Today is Thursday, Dec. 17, the 351st day of 2015. There are 14 days left in the year.
Today’s Highlight in History:
On Dec. 17, 1865, Franz Schubert’s Symphony No. 8, known as the “Unfinished” because only two movements had been completed, was first performed publicly in Vienna, 37 years after the composer’s death.
On this date:
In 1777, France recognized American independence.
In 1903, Wilbur and Orville Wright of Dayton, Ohio, conducted the first successful manned powered-airplane flights near Kitty Hawk, N.C., using their experimental craft, the Wright Flyer.
In 1925, Col. William “Billy” Mitchell was convicted at his court-martial in Washington of insubordination for accusing senior military officials of incompetence and criminal negligence; he was suspended from active duty.
In 1939, the German pocket battleship Admiral Graf Spee was scuttled by its crew, ending the World War II Battle of the River Plate off Uruguay.
In 1944, the U.S. War Department announced it was ending its policy of excluding people of Japanese ancestry from the West Coast.
In 1957, the United States successfully test-fired the Atlas intercontinental ballistic missile for the first time.
In 1969, the U.S. Air Force closed its Project “Blue Book” by concluding there was no evidence of extraterrestrial spaceships behind thousands of UFO sightings. An estimated 50 million TV viewers watched singer Tiny Tim marry his fiancée, Miss Vicky (Budinger), on NBC’s “Tonight Show.”

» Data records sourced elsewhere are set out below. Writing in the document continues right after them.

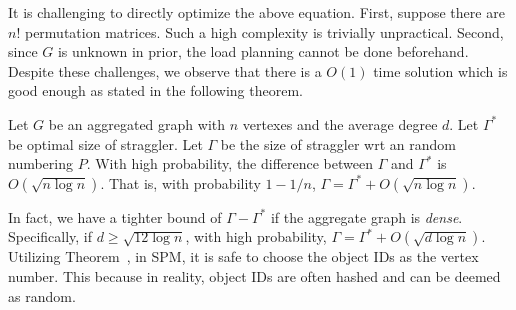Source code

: It is challenging to directly optimize the above equation. 
First, suppose there are $n!$ permutation matrices. 
Such a high complexity is trivially unpractical. Second,
since $G$ is unknown in prior,
the load planning cannot be done beforehand. 
Despite these challenges, we observe that there is a 
$O(1)$ time solution which is good enough as stated in the 
following theorem.

\begin{theorem}
\label{THM:SPM_LB}
Let $G$ be an aggregated graph with $n$ vertexes and the average degree $d$.
Let $\Gamma^*$ be optimal size of straggler.
Let $\Gamma$ be the size of straggler wrt an random numbering $P$. 
With high probability, the difference between $\Gamma$ and $\Gamma^*$ is $O(\sqrt{n \log n})$.
That is,  with probability $1-1/n$, 
$\Gamma = \Gamma^* + O(\sqrt{n \log n})$.
\end{theorem}

In fact, we have a tighter bound of $\Gamma - \Gamma^*$ if 
the aggregate graph is \emph{dense}. Specifically, if $d\geq \sqrt{12\log n}$, with
high probability, $\Gamma = \Gamma^* + O(\sqrt{d\log n})$.
Utilizing Theorem~\label{THM:SPM_LB}, in SPM, it is safe to choose the object IDs as 
the vertex number. This because in reality, object IDs are often 
hashed and can be deemed as random.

In 1975, Lynette Fromme was sentenced in Sacramento, Calif., to life in prison for her attempt on the life of President Gerald R. Ford. (Fromme was paroled in August 2009.)
In 1979, Arthur McDuffie, a black insurance executive, was fatally injured after leading police on a chase with his motorcycle in Miami. (Four white police officers accused of beating McDuffie were later acquitted, sparking riots.)
In 1981, members of the Red Brigades kidnapped Brig. Gen. James L. Dozier, the highest-ranking U.S. Army official in southern Europe, from his home in Verona, Italy. (Dozier was rescued 42 days later.)
In 1994, North Korea shot down a U.S. Army helicopter which had strayed north of the demilitarized zone. The co-pilot, Chief Warrant Officer David Hilemon, was killed; the pilot, Chief Warrant Officer Bobby Hall, was captured and held for nearly two weeks.
In 2011, North Korean leader Kim Jong Il died after more than a decade of iron rule; he was 69, according to official records, but some reports indicated he was 70.
Ten years ago: President George W. Bush, in his weekly radio address, acknowledged he’d personally authorized a secret eavesdropping program in the U.S. following 9/11, calling it “crucial to our national security.” Protesters in Hong Kong tried to storm a convention center where World Trade Organization delegates were negotiating a global accord on farming, manufacturing and services. John Ruiz lost the WBA heavyweight title, dropping a disputed majority decision to Nikolay Valuev of Russia in Berlin. Pulitzer Prize-winning columnist Jack Anderson died in Bethesda, Md., at age 83.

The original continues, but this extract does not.